120 GFLOPS in Matrix-Matrix Multiply using DirectX 9.0
January 31, 2007
This is an implementation of matrix-matrix multiply for the GPU that follows the ideas
outlined in the ATI CTM publications 
but is implemented in DirectX 9.0.
(CTM was previously known as DPVM.)
In particular, it uses 4x4 blocking to reduce the bandwidth requirements and fetch-4
for the higher bandwidth cache access. The achieved performance is similar to that
achieved using the CTM.
The following package includes the source codes written in C++ using
Windows API and DirectX 9.0 and the project files for Microsoft Visual C++ 6.0 and
Microsoft Visual Studio 2005. The code was tested on ATI Radeon X1900 XT only.
Source code (2007-01-31)
The computation is performed in the GPU memory.
If the matrices are not in the GPU memory, they are transferred there and back.
The resulting performance for square matrices is presented in Figures 1, 2 and 3.
The testing platform was a 2.8GHz Pentium 4 with an ATI Radeon X1900 XT.

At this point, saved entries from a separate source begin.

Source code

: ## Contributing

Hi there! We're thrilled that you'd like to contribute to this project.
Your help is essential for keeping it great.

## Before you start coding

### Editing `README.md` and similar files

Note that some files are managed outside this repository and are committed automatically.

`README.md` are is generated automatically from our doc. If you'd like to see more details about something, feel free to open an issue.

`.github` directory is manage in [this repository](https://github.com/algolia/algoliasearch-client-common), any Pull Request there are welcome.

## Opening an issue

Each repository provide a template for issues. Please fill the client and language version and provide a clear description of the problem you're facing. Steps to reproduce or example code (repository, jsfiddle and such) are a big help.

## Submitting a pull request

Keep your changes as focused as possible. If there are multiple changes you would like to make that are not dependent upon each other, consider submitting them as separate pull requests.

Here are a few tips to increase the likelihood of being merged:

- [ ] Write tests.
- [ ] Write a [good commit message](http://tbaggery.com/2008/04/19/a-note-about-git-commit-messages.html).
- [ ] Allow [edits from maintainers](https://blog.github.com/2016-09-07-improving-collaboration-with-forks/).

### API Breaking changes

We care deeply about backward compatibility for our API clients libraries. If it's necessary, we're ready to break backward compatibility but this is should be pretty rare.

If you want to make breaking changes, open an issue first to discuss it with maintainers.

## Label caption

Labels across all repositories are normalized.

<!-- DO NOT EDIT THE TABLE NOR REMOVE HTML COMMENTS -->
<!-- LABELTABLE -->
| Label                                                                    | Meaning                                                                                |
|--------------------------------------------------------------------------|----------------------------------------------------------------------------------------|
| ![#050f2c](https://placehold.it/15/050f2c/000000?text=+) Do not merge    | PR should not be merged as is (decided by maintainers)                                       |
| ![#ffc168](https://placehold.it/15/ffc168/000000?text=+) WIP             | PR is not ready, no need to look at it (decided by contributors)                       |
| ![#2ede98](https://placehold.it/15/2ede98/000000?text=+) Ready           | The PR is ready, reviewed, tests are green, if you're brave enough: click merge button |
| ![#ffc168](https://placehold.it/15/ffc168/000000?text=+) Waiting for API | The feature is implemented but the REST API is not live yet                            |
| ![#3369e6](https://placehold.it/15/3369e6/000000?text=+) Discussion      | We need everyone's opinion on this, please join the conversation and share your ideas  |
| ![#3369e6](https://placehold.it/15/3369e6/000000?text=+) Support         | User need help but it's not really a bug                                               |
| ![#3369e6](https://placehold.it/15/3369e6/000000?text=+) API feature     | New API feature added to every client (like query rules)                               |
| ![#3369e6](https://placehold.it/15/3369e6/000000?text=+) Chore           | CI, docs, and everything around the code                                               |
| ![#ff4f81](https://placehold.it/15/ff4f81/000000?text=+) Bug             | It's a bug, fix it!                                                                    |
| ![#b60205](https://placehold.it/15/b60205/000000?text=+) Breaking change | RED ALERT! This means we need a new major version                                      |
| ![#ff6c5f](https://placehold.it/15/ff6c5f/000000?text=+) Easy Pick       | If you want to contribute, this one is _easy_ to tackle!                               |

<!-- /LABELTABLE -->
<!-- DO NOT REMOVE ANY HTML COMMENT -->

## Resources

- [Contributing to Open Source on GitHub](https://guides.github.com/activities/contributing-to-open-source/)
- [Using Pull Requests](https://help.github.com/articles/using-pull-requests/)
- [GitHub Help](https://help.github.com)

Figure 1: Computational rates achieved.
Figure 2: Transfer bandwidths for uploading the matrices to the GPU memory and
downloading the result.
Figure 3: Breakdown of the runtime when matrices are in main memory. Runtime
has three stages: "uploading" the input matrices to the GPU
memory, "computing" on the GPU, and "downloading" the result back to the main memory.
The stages are timed individually, which causes a slight discrepancy between the
total observed time and the sum of the individual stage times. This difference is
about 1% for dimensions above 400, and peaks at 10% at ~300.
The Radeon X1900 driver tends to run the GPU at lower clock rates (known as "2D mode").
The ATITool utility was used to switch it back to the advertized values.